Voice Recognition using Matlab

Discussion in 'Programmer's Corner' started by CoolZone, Nov 3, 2007.

  1. CoolZone

    Thread Starter New Member

    Nov 3, 2007
    4
    0
    hello people,


    I also have a project at the university regarding voice recognition in MATLAB.
    Can anyone help me with a project or with a program that does voice recognition in MATLAB?(preferably an explained one)
    I'm using prerecorded wav files,and the speaker is in front of the microphone,and the program must detect if the speaker has the same voice like the one in the samples,by saying the same words like in the samples.
     
  2. Dave

    Retired Moderator

    Nov 17, 2003
    6,960
    144
    We can help. Could you firstly give us an impression of what you have done, if anything. Perhaps you could also give us a brief overview of how you intend to go about it starting from reading the wav-file. It is generally a 6-7 part process - I'm not testing you, there is no right or wrong answer to this, I'm trying to get you to think about it.
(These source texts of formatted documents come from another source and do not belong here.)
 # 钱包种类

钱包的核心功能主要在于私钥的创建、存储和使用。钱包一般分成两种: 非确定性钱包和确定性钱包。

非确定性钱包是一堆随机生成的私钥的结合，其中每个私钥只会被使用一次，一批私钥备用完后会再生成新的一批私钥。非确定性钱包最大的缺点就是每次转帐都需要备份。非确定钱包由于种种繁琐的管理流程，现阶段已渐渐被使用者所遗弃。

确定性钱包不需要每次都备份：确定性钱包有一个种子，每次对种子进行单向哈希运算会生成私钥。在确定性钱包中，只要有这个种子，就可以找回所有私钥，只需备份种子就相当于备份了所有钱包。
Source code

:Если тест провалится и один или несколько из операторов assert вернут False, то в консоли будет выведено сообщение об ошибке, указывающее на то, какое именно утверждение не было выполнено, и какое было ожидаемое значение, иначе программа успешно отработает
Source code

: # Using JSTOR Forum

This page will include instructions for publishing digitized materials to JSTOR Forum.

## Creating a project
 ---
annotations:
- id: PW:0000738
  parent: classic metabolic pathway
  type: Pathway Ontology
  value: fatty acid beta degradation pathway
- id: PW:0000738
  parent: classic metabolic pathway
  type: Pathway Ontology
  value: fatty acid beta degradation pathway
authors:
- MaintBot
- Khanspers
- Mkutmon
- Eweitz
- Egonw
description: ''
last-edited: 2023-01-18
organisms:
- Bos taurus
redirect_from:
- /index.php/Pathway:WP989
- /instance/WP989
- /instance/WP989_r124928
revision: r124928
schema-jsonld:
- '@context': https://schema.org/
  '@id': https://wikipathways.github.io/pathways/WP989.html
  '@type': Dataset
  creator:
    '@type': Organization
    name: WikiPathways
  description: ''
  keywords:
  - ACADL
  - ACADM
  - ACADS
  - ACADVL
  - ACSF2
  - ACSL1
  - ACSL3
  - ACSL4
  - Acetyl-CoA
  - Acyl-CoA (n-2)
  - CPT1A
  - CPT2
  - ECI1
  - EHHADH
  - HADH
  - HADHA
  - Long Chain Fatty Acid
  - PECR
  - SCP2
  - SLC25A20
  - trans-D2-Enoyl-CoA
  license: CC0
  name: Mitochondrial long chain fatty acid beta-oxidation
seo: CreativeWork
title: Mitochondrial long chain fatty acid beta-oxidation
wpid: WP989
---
    Can you let us know what toolboxes you have access to? This will greatly help us recommending you some functions.

    Dave
     
  3. CoolZone

    Thread Starter New Member

    Nov 3, 2007
    4
    0
    for example,I would like to have some numbers pre-recorded in wav files and then,the program must recognise and display the number,when the speaker says it on the microphone.

    as a toolbox,I could use the Voicebox Toolbox(http://www.ee.ic.ac.uk/hp/staff/dmb/voicebox/voicebox.html),or anything that is built-in Matlab 7.
     
  4. Dave

    Retired Moderator

    Nov 17, 2003
    6,960
    144
    Yes that is the toolbox I would recommend you look at using, there is nothing specifically built into Matlab 7 but you will need several of the core-functions.

    As discussed in several previous experiments on this topic, the general process involves:

    1. Recording the wav-file. In your case through the speakers and microphone. As the basis for your subsequent analysis, it is essential that all datasets are derived using the same equipments and process.
    2. Read-in the wav-file into Malab using the core-function wavread .
    3. Perform Fast Fourier Transformation on the wave file using the core-function fft .
    4. Represent imaginary numbers in FFT matrix as real numbers by multiplying the matrix by its complex-conjugate.
    5. Look at absolute value of the important part of the data in the new matrix.
    6. Split the FFT matrix into bins and get the average of each bin.
    7. Standardise the return value by dividing the matrix by it's sum. The higher the number, the higher the correlation between two samples and the more likely the voice match.

    Dave
     
  5. CoolZone

    Thread Starter New Member

    Nov 3, 2007
    4
    0
    can you please give me a sample to look at ?
     
  6. Dave

    Retired Moderator

    Nov 17, 2003
    6,960
    144
    As an example:

    Stages 1-6: http://www.andrew.cmu.edu/user/jterlesk/robotics/voice/soundSig.m

    Summing stage: http://www.andrew.cmu.edu/user/jterlesk/robotics/voice/run.m

    This code is very crude, however will allow you to distinguish between different voices - i.e. voice A is different to voice B. This is its limitations. I would also be interested in seeing how this code fairs up against a large data sample.

    Dave
     
  7. CoolZone

    Thread Starter New Member

    Nov 3, 2007
    4
    0
    i already knew this code,I really hoped you had something better than this one.
     
  8. Dave

    Retired Moderator

    Nov 17, 2003
    6,960
    144
    You asked for a sample and a sample is what you got. Perhaps you could contribute something to this discussion such as some of your own and original work. At the moment you seem to be under some illusion as to what you are going to get out of this.

    Dave
     
  9. GU_dx

    New Member

    Nov 10, 2007
    1
    0
    hi, im also interested in this project since i also need to do a project regarding audio. i understood the basic algorithm to be used. but what else could be done to make the voice recognition program better and be more efficient. im not asking for code. just ideas so i ll try to code/implement them.
    Thanks
     
  10. afab1986

    New Member

    Dec 14, 2007
    3
    0
    hello every body,
    first of all i am a new member here & im realy intreasted on what you all discusing
    the process that Dave added is good but is there any body that could explain what is the operations Mathmaticly, i mean by equations , for the above Dave's process.
    because i didnt take DSP course yet.
    infact maybe i will include this idea in my graduation project if i get it wright
    keep up the good work,
     
  11. Dave

    Retired Moderator

    Nov 17, 2003
    6,960
    144
    Hi,

    Many of the fucntions and mathematical operations can be implemented using integrated Matlab functions, thus allowing the user from abstracting from some of the complexities.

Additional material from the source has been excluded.